Nous, élus locaux européens, membres du Congrès, avons la conviction que ces principes et l'analyse qui les sous-tend constituent le socle des changements à venir et des politiques que nous devrons mettre en œuvre.
La ville que nous voulons mettre au cœur de nos priorités est une ville faite d'abord pour ses citadins, qui doivent être également des citoyens.
La ville que nous voulons est aussi une ville durable, respectueuse de l'environnement local et global.
C'est une ville solidaire, attachée à développer la plus grande solidarité interne à son territoire et entre les territoires.

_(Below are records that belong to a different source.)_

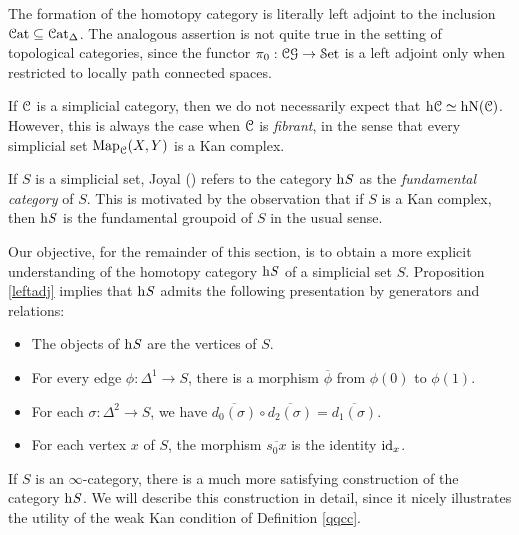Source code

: \begin{1.2.3 The homotopy category}
\begin{remark}
The formation of the homotopy category is literally left adjoint to
the inclusion $\operatorname{\mathcal{C}at} \subseteq \operatorname{\mathcal{C}at_{\Delta}}$. The analogous assertion is not
quite true in the setting of topological categories, since the
functor $\pi_0: \operatorname{\mathcal{C}\mathcal{G}} \rightarrow \operatorname{\mathcal{S}et}$ is a left adjoint only when
restricted to locally path connected spaces.
\end{remark}

\begin{warning}
If $\operatorname{\mathcal{C}}$ is a simplicial category, then we do not necessarily
expect that $\rm{h} \it{\operatorname{\mathcal{C}}} \simeq \rm{h} \it{\operatorname{N}(\operatorname{\mathcal{C}})}$. However, this is always
the case when $\operatorname{\mathcal{C}}$ is {\it fibrant}, in the sense that every
simplicial set $\operatorname{{Map}}_{\operatorname{\mathcal{C}}}(X,Y)$ is a Kan complex.
\end{warning}

\begin{remark}
If $S$ is a simplicial set, Joyal (\cite{joyalnotpub}) refers to the category $\rm{h} \it{S}$ as the {\it fundamental
category} of $S$. This is motivated by the observation that if $S$ is a Kan complex, then $\rm{h} \it{S}$ is
the fundamental groupoid of $S$ in the usual sense.
\end{remark}

Our objective, for the remainder of this section, is to obtain a more explicit understanding of
the homotopy category $\rm{h} \it{S}$ of a simplicial set $S$. Proposition \ref{leftadj} implies that $\rm{h} \it{S}$ 
admits the following presentation by generators and relations:

\begin{itemize}
\item The objects of $\rm{h} \it{S}$ are the vertices of $S$.

\item For every edge $\phi: \Delta^1 \rightarrow S$, there is a morphism $\overline{\phi}$ from
$\phi(0)$ to $\phi(1)$.

\item For each $\sigma: \Delta^2 \rightarrow S$, we have $\overline{d_0(\sigma)} \circ \overline{d_2(\sigma)} = \overline{d_1(\sigma)}$.

\item For each vertex $x$ of $S$, the morphism $\overline{s_0 x}$ is the identity $\operatorname{id}_x$. 
\end{itemize}

If $S$ is an $\infty$-category, there is a much more satisfying construction of the category $\rm{h} \it{S}$.
We will describe this construction in detail, since it nicely illustrates the utility of the weak Kan condition of Definition \ref{qqcc}.


\end{1.2.3 The homotopy category}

C'est enfin une ville des savoirs et des cultures qui a besoin de son passé et de son présent, fait de diversité pour se projeter dans son avenir.

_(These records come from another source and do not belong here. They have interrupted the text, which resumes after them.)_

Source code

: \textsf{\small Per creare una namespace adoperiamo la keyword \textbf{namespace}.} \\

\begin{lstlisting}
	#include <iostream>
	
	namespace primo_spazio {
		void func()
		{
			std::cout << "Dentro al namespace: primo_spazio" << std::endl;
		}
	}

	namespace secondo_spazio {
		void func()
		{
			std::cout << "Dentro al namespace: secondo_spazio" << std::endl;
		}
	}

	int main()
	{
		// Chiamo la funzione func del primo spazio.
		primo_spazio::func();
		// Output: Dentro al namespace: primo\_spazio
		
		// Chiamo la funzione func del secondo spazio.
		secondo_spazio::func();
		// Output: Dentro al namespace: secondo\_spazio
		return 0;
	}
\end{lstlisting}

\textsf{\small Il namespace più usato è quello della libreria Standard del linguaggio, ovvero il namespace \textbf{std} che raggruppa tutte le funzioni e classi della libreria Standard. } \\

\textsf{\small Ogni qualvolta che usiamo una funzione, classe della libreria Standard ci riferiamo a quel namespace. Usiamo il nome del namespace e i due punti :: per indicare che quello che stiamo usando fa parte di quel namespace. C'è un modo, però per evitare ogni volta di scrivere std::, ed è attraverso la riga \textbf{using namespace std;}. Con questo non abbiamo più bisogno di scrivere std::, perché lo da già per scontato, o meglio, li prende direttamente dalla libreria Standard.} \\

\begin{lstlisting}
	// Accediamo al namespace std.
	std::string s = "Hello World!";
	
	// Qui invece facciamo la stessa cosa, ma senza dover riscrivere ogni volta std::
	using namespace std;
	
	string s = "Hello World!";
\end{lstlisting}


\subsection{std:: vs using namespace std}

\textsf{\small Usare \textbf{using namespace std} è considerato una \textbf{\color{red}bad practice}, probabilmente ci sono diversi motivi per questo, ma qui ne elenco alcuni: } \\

Une ville de citadins-citoyens
Nous, élus locaux européens, partageons la conviction que nos citadins ne sauraient vivre pleinement leur ville sans en être également des citoyens responsables, actifs et informés.
Nous réaffirmons à cet égard la validité des valeurs et des principes contenus dans notre
Charte européenne de l'autonomie locale, élaborée en 1985, et en particulier la conviction que le droit des citoyens de participer à la gestion des affaires publiques s'exerce dans toute sa plénitude au niveau local.
Nous pensons même que c'est à ce niveau que ce droit trouve sa dimension la plus aboutie, la plus directe et la plus efficace.
Nous réaffirmons également les principes de l'éthique publique qui sont définis dans le
Code de conduite européen pour les élus locaux et régionaux.
Enfin, nous pensons que la crise de la représentation politique que traversent nombre de nos pays et qui s'observe notamment par des niveaux élevés d'abstention aux élections, par la persistance d'un vote extrémiste et par le discrédit qui se porte toujours plus sur la chose publique, peut et doit être combattue prioritairement au niveau local.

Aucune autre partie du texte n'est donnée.